Post by I Have Questions »

MG 2.0 wrote:
Fri May 23, 2025 2:24 am
I find the arguments for God appealing and useful as I live a life also based on my own experience and thought processes. I realize others are going to see things differently because of their own life experience and thought processes.

That's why some people believe and others don't. It's a equation with various inputs with some inputs being given a lower value by disbelievers while at the same time being given a higher/weightier value by believers. And visa versa.

Regards,
MG
That’s not why some people believe and others don’t. Not all inputs are of equal value. For example, you claiming to have a pink unicorn in your garage is not of equal value as you opening up your garage and allowing passers by to see and photograph the pink unicorn.

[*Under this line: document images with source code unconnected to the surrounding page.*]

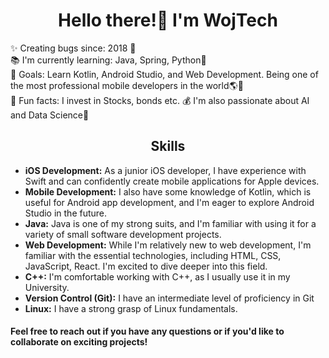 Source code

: <h1 align="center">Hello there!👋 I'm WojTech</h1>

✨ Creating bugs since: 2018 👴<br>📚 I'm currently learning: Java, Spring, Python🚀<br>🎯 Goals: Learn Kotlin, Android Studio, and Web Development. Being one of the most professional mobile developers in the world🌎🌠<br>🎲 Fun facts: I invest in Stocks, bonds etc. 💰 I'm also passionate about AI and Data Science🦾

<h2 align="center">Skills</h2>
<ul>
  <li><strong>iOS Development:</strong> As a junior iOS developer, I have experience with Swift and can confidently create mobile applications for Apple devices.</li>
  <li><strong>Mobile Development:</strong> I also have some knowledge of Kotlin, which is useful for Android app development, and I'm eager to explore Android Studio in the future.</li>
  <li><strong>Java:</strong> Java is one of my strong suits, and I'm familiar with using it for a variety of small software development projects.</li>
  <li><strong>Web Development:</strong> While I'm relatively new to web development, I'm familiar with the essential technologies, including HTML, CSS, JavaScript, React. I'm excited to dive deeper into this field.</li>
  <li><strong>C++:</strong> I'm comfortable working with C++, as I usually use it in my University.</li>
  <li><strong>Version Control (Git):</strong> I have an intermediate level of proficiency in Git</li>
  <li><strong>Linux:</strong> I have a strong grasp of Linux fundamentals.</li>
</ul>

#### Feel free to reach out if you have any questions or if you'd like to collaborate on exciting projects!
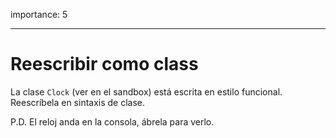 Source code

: importance: 5

---

# Reescribir como class

La clase `Clock` (ver en el sandbox) está escrita en estilo funcional. Reescríbela en sintaxis de clase.

P.D. El reloj anda en la consola, ábrela para verlo.
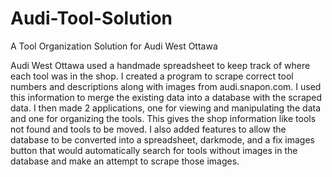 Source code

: # Audi-Tool-Solution
A Tool Organization Solution for Audi West Ottawa

Audi West Ottawa used a handmade spreadsheet to keep track of where each tool was in the shop. I created a program to scrape correct tool numbers and descriptions along with images from audi.snapon.com. I used this information to merge the existing data into a database with the scraped data. I then made 2 applications, one for viewing and manipulating the data and one for organizing the tools. This gives the shop information like tools not found and tools to be moved. I also added features to allow the database to be converted into a spreadsheet, darkmode, and a fix images button that would automatically search for tools without images in the database and make an attempt to scrape those images.
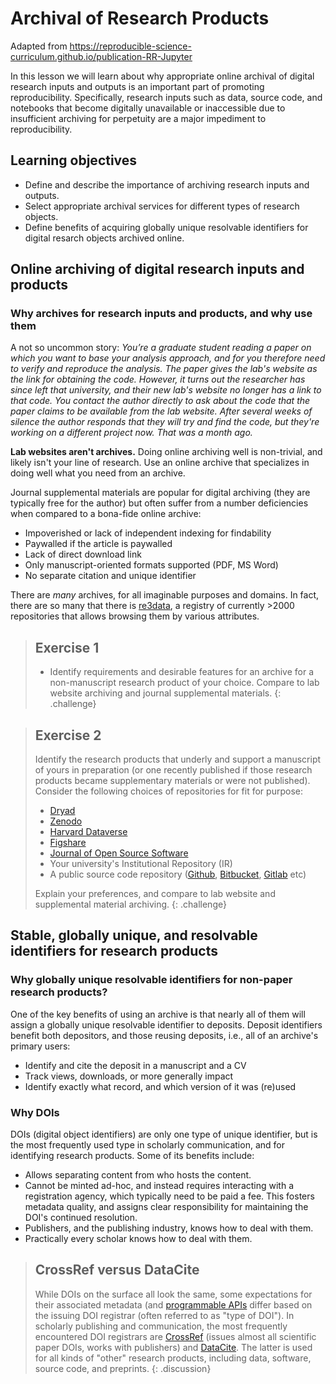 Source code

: # Archival of Research Products
Adapted from https://reproducible-science-curriculum.github.io/publication-RR-Jupyter

In this lesson we will learn about why appropriate online archival of digital research inputs and outputs is an important part of promoting reproducibility. Specifically, research inputs such as data, source code, and notebooks that become digitally unavailable or inaccessible due to insufficient archiving for perpetuity are a major impediment to reproducibility.

## Learning objectives

- Define and describe the importance of archiving research inputs and outputs.
- Select appropriate archival services for different types of research objects.
- Define benefits of acquiring globally unique resolvable identifiers for digital resarch objects archived online.

## Online archiving of digital research inputs and products

### Why archives for research inputs and products, and why use them

A not so uncommon story:  _You’re a graduate student reading a paper on which you want to base your analysis approach, and for you therefore need to verify and reproduce the analysis. The paper gives the lab's website as the link for obtaining the code. However, it turns out the researcher has since left that university, and their new lab's website no longer has a link to that code. You contact the author directly to ask about the code that the paper claims to be available from the lab website. After several weeks of silence the author responds that they will try and find the code, but they're working on a different project now. That was a month ago._

**Lab websites aren't archives.** Doing online archiving well is non-trivial, and likely isn't your line of research. Use an online archive that specializes in doing well what you need from an archive.

Journal supplemental materials are popular for digital archiving (they are typically free for the author) but often suffer from a number deficiencies when compared to a bona-fide online archive:
* Impoverished or lack of independent indexing for findability
* Paywalled if the article is paywalled
* Lack of direct download link
* Only manuscript-oriented formats supported (PDF, MS Word)
* No separate citation and unique identifier

There are _many_ archives, for all imaginable purposes and domains.  In fact, there are so many that there is [re3data](http://www.re3data.org), a registry of currently >2000 repositories that allows browsing them by various attributes.

> ## Exercise 1
>
> * Identify requirements and desirable features for an archive for a non-manuscript research product of your choice. Compare to lab website archiving and journal supplemental materials.
{: .challenge}

> ## Exercise 2
>
> Identify the research products that underly and support a manuscript of yours in preparation (or one recently published if those research products became supplementary materials or were not published). Consider the following choices of repositories for fit for purpose:
>
> * [Dryad](http://datadryad.org)
> * [Zenodo](http://zenodo.org)
> * [Harvard Dataverse](https://dataverse.harvard.edu)
> * [Figshare](http://figshare.com)
> * [Journal of Open Source Software](http://joss.theoj.org)
> * Your university's Institutional Repository (IR)
> * A public source code repository ([Github](http://github.com), [Bitbucket](http://bitbucket.com), [Gitlab](http://gitlab.com) etc)
>
> Explain your preferences, and compare to lab website and supplemental material archiving.
{: .challenge}

## Stable, globally unique, and resolvable identifiers for research products

### Why globally unique resolvable identifiers for non-paper research products?

One of the key benefits of using an archive is that nearly all of them will assign a globally unique resolvable identifier to deposits. Deposit identifiers benefit both depositors, and those reusing deposits, i.e., all of an archive's primary users:
* Identify and cite the deposit in a manuscript and a CV
* Track views, downloads, or more generally impact
* Identify exactly what record, and which version of it was (re)used

### Why DOIs

DOIs (digital object identifiers) are only one type of unique identifier, but is the most frequently used type in scholarly communication, and for identifying research products. Some of its benefits include:

* Allows separating content from who hosts the content.
* Cannot be minted ad-hoc, and instead requires interacting with a registration agency, which typically need to be paid a fee. This fosters metadata quality, and assigns clear responsibility for maintaining the DOI's continued resolution.
* Publishers, and the publishing industry, knows how to deal with them.
* Practically every scholar knows how to deal with them.

> ## CrossRef versus DataCite
> 
> While DOIs on the surface all look the same, some expectations for their associated metadata (and [programmable APIs](http://citation.crosscite.org/docs.html) differ based on the issuing DOI registrar (often referred to as "type of DOI"). In scholarly publishing and communication, the most frequently encountered DOI registrars are [CrossRef](https://www.crossref.org) (issues almost all scientific paper DOIs, works with publishers) and [DataCite](https://datacite.org). The latter is used for all kinds of "other" research products, including data, software, source code, and preprints.
{: .discussion}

You might place equal value on those two inputs, but that’s just confirmation bias at work. You start with a belief in God (for whatever reason - fear of death, childhood conditioning, a way of processing the guilt from a lucky escape etc) and then seek inputs, no matter the veracity, that seem to confirm what you already want to believe. Any input that contradicts what you want to believe, no matter the veracity, you dismiss out of hand.

You also dismiss out of hand any and all inputs from sources you think don’t have the intention of confirming what you want to believe. No matter how strong and qualified that source is. And you will place significantly higher value on an input from a source you think is friendly to your starting point of view, regardless of their credibility.

You are exhibit A for confirmation bias.

Others don’t believe in God because they’ve objectively weighed up the balance of evidence from across a variety of qualified sources.

Also, you don’t believe in many variants of what people describe as “God”. You’re a disbeliever in them. If you believed in the idea of God, you’d believe in all the variations of that idea. Why, for example, do you dismiss the Hellenic deities (Gods) in favour of the God of Mormonism, other than because it’s simply what you’ve been brought up with?
Premise 1. Eyewitness testimony is notoriously unreliable.
Premise 2. The best evidence for the Book of Mormon is eyewitness testimony.
Conclusion. Therefore, the best evidence for the Book of Mormon is notoriously unreliable.